The technology, designed by QuantLase Imaging Lab, can provide testing results in seconds, even as it maintains the same level of accuracy as other tests to detect COVID-19, lab executives claimed in a virtual press conference.

“We’ve tested the equipment on 6,000 samples across 13 sites so far, and it is working. The equipment can be used to detect any virus that affects patients’ blood, but it can be [tailored] to detect COVID-19,” Peter Abraham, executive director at International Holding Group, an Abu Dhabi Stock Exchange-listed investment firm that owns QuantLase.

Abraham told Gulf News that each test on the lab’s new technology could cost as less as Dh100, and that costs may even be halved with mass production. If realised, this would make the test cheaper than the RT-PCR tests that are the currently the global gold standard for coronavirus testing, which come in at about Dh200 a kit.

Since the outbreak of the coronavirus pandemic, researchers around the world have been working to develop accurate technology to allow for mass testing. The RT-PRC tests, which require a nasal swab to collect genetic material, take an average of six to eight hours to be processed, and provide false negative rates – a situation where a person has contracted the virus but the infection remains undetected – of as low as three per cent.

According to Dr Pramod Kumar, head of research at QuantLase, the lab’s new test takes only seconds to administer. The person being screened provides a blood sample. This is then inserted into the equipment, and laser light is shone onto it. When the light is scattered by cells, interference is used to create patterns on a screen.

Dr Kumar explained that different cells have different signature patterns when exposed to this equipment. Healthy blood cells create clear circular rings, whereas infected blood cells produce a more diffuse pattern. This pattern differs from infection to infection, and can allegedly be refined through the use of AI to specifically detect COVID-19.

The technology has not yet been approved by the UAE government, but Abraham is hopeful.

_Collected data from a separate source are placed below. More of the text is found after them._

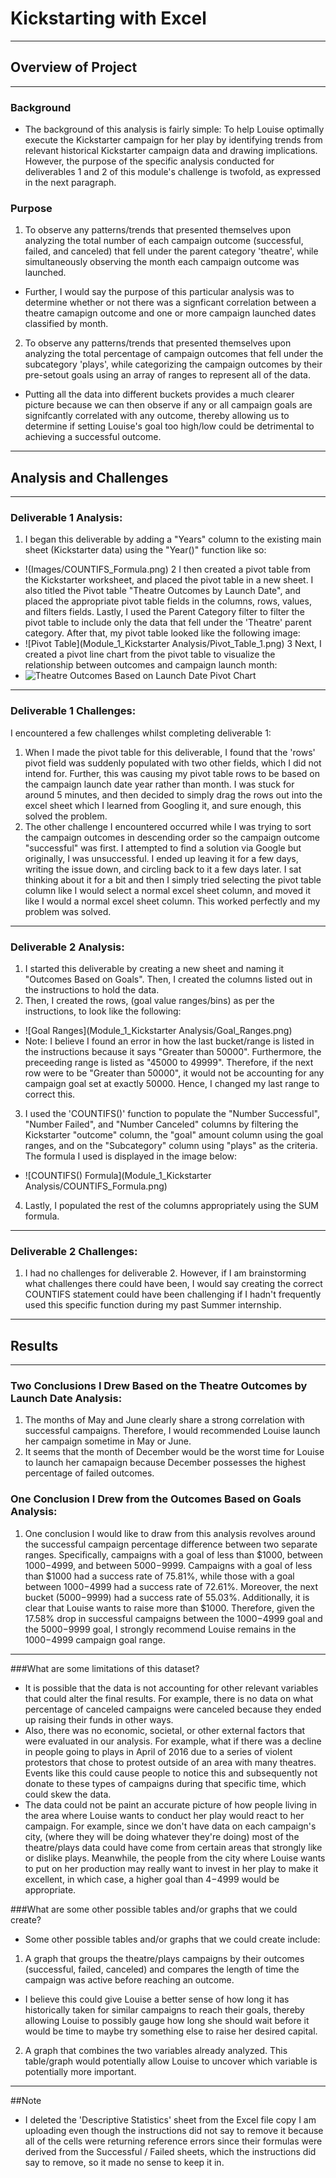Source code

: # Kickstarting with Excel
---

## Overview of Project
---
### Background
* The background of this analysis is fairly simple: To help Louise optimally execute the Kickstarter campaign for her play by identifying trends from relevant historical Kickstarter campaign data and drawing implications. However, the purpose of the specific analysis conducted for deliverables 1 and 2 of this module's challenge is twofold, as expressed in the next paragraph.
### Purpose
1. To observe any patterns/trends that presented themselves upon analyzing the total number of each campaign outcome (successful, failed, and canceled) that fell under the parent category 'theatre', while simultaneously observing the month each campaign outcome was launched.
  * Further, I would say the purpose of this particular analysis was to determine whether or not     there was a signficant correlation between a theatre camapign outcome and one or more campaign     launched dates classified by month.
2. To observe any patterns/trends that presented themselves upon analyzing the total percentage of campaign outcomes that fell under the subcategory 'plays', while categorizing the campaign outcomes by their pre-setout goals using an array of ranges to represent all of the data.
  * Putting all the data into different buckets provides a much clearer picture because we can       then observe if any or all campaign goals are signifcantly correlated with any outcome, thereby   allowing us to determine if setting Louise's goal too high/low could be detrimental to achieving   a successful outcome.
---

## Analysis and Challenges
---
### Deliverable 1 Analysis:
1. I began this deliverable by adding a "Years" column to the existing main sheet (Kickstarter data) using the "Year()" function like so:
  * !(Images/COUNTIFS_Formula.png)
2 I then created a pivot table from the Kickstarter worksheet, and placed the pivot table in a new sheet. I also titled the Pivot table "Theatre Outcomes by Launch Date", and placed the appropriate pivot table fields in the columns, rows, values, and filters fields. Lastly, I used the Parent Category filter to filter the pivot table to include only the data that fell under the 'Theatre' parent category. After that, my pivot table looked like the following image:
  * ![Pivot Table](Module_1_Kickstarter Analysis/Pivot_Table_1.png)
3 Next, I created a pivot line chart from the pivot table to visualize the relationship between outcomes and campaign launch month:
  * ![Theatre Outcomes Based on Launch Date Pivot Chart](Resources/Theatre_Outcomes_vs_Launch.png)
---
### Deliverable 1 Challenges:
I encountered a few challenges whilst completing deliverable 1:
1. When I made the pivot table for this deliverable, I found that the 'rows' pivot field was suddenly populated with two other fields, which I did not intend for. Further, this was causing my pivot table rows to be based on the campaign launch date year rather than month. I was stuck for around 5 minutes, and then decided to simply drag the rows out into the excel sheet which I learned from Googling it, and sure enough, this solved the problem.
2. The other challenge I encountered occurred while I was trying to sort the campaign outcomes in descending order so the campaign outcome "successful" was first. I attempted to find a solution via Google but originally, I was unsuccessful. I ended up leaving it for a few days, writing the issue down, and circling back to it a few days later. I sat thinking about it for a bit and then I simply tried selecting the pivot table column like I would select a normal excel sheet column, and moved it like I would a normal excel sheet column. This worked perfectly and my problem was solved.
---
### Deliverable 2 Analysis:
1. I started this deliverable by creating a new sheet and naming it "Outcomes Based on Goals". Then, I created the columns listed out in the instructions to hold the data.
2. Then, I created the rows, (goal value ranges/bins) as per the instructions, to look like the following:
  * ![Goal Ranges](Module_1_Kickstarter Analysis/Goal_Ranges.png)
  * Note: I believe I found an error in how the last bucket/range is listed in the instructions because it says "Greater than 50000". Furthermore, the preceeding range is listed as "45000 to 49999". Therefore, if the next row were to be "Greater than 50000", it would not be accounting for any campaign goal set at exactly 50000. Hence, I changed my last range to correct this.
3. I used the 'COUNTIFS()' function to populate the "Number Successful", "Number Failed", and "Number Canceled" columns by filtering the Kickstarter "outcome" column, the "goal" amount column using the goal ranges, and on the "Subcategory" column using "plays" as the criteria. The formula I used is displayed in the image below:
  * ![COUNTIFS() Formula](Module_1_Kickstarter Analysis/COUNTIFS_Formula.png)
4. Lastly, I populated the rest of the columns appropriately using the SUM formula.
---
### Deliverable 2 Challenges:
1. I had no challenges for deliverable 2. However, if I am brainstorming what challenges there could have been, I would say creating the correct COUNTIFS statement could have been challenging if I hadn't frequently used this specific function during my past Summer internship.
---
## Results
---

### Two Conclusions I Drew Based on the Theatre Outcomes by Launch Date Analysis:
1. The months of May and June clearly share a strong correlation with successful campaigns. Therefore, I would recommended Louise launch her campaign sometime in May or June.
2. It seems that the month of December would be the worst time for Louise to launch her camapaign because December possesses the highest percentage of failed outcomes.

### One Conclusion I Drew from the Outcomes Based on Goals Analysis:
1. One conclusion I would like to draw from this analysis revolves around the successful campaign percentage difference between two separate ranges. Specifically, campaigns with a goal of less than $1000, between $1000-$4999, and between $5000-$9999. Campaigns with a goal of less than $1000 had a success rate of 75.81%, while those with a goal between $1000-$4999 had a success rate of 72.61%. Moreover, the next bucket ($5000-$9999) had a success rate of 55.03%. Additionally, it is clear that Louise wants to raise more than $1000. Therefore, given the 17.58% drop in successful campaigns between the $1000-$4999 goal and the $5000-$9999 goal, I strongly recommend Louise remains in the $1000-$4999 campaign goal range.
---

###What are some limitations of this dataset?
* It is possible that the data is not accounting for other relevant variables that could alter the final results. For example, there is no data on what percentage of canceled campaigns were canceled because they ended up raising their funds in other ways.
* Also, there was no economic, societal, or other external factors that were evaluated in our analysis. For example, what if there was a decline in people going to plays in April of 2016 due to a series of violent protestors that chose to protest outside of an area with many theatres. Events like this could cause people to notice this and subsequently not donate to these types of campaigns during that specific time, which could skew the data.
* The data could not be paint an accurate picture of how people living in the area where Louise wants to conduct her play would react to her campaign. For example, since we don't have data on each campaign's city, (where they will be doing whatever they're doing) most of the theatre/plays data could have come from certain areas that strongly like or dislike plays. Meanwhile, the people from the city where Louise wants to put on her production may really want to invest in her play to make it excellent, in which case, a higher goal than $4-$4999 would be appropriate.


###What are some other possible tables and/or graphs that we could create?
* Some other possible tables and/or graphs that we could create include: 
1. A graph that groups the theatre/plays campaigns by their outcomes (successful, failed, canceled) and compares the length of time the campaign was active before reaching an outcome. 
  * I believe this could give Louise a better sense of how long it has historically taken for similar campaigns to reach their goals, thereby allowing Louise to possibly gauge how long she should wait before it would be time to maybe try something else to raise her desired capital.
2. A graph that combines the two variables already analyzed. This table/graph would potentially allow Louise to uncover which variable is potentially more important.
---
##Note
* I deleted the 'Descriptive Statistics' sheet from the Excel file copy I am uploading even though the instructions did not say to remove it because all of the cells were returning reference errors since their formulas were derived from the Successful / Failed sheets, which the instructions did say to remove, so it made no sense to keep it in.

“We have a very clear mandate to get this out quickly, and we are working very hard to ensure trials. The aim is to produce it locally, and ultimately to manufacture worldwide as we share this sophisticated equipment; economies of scale will reduce the cost of production,” he explained.

It was not clear just how many false negatives the new test provides, which has been a concern for all novel tests proposed by researchers. With the UAE implementing wide-scale testing, including screening residents in densely populated areas of the country, test accuracy will remain of supreme importance as the country works to limit the outbreak.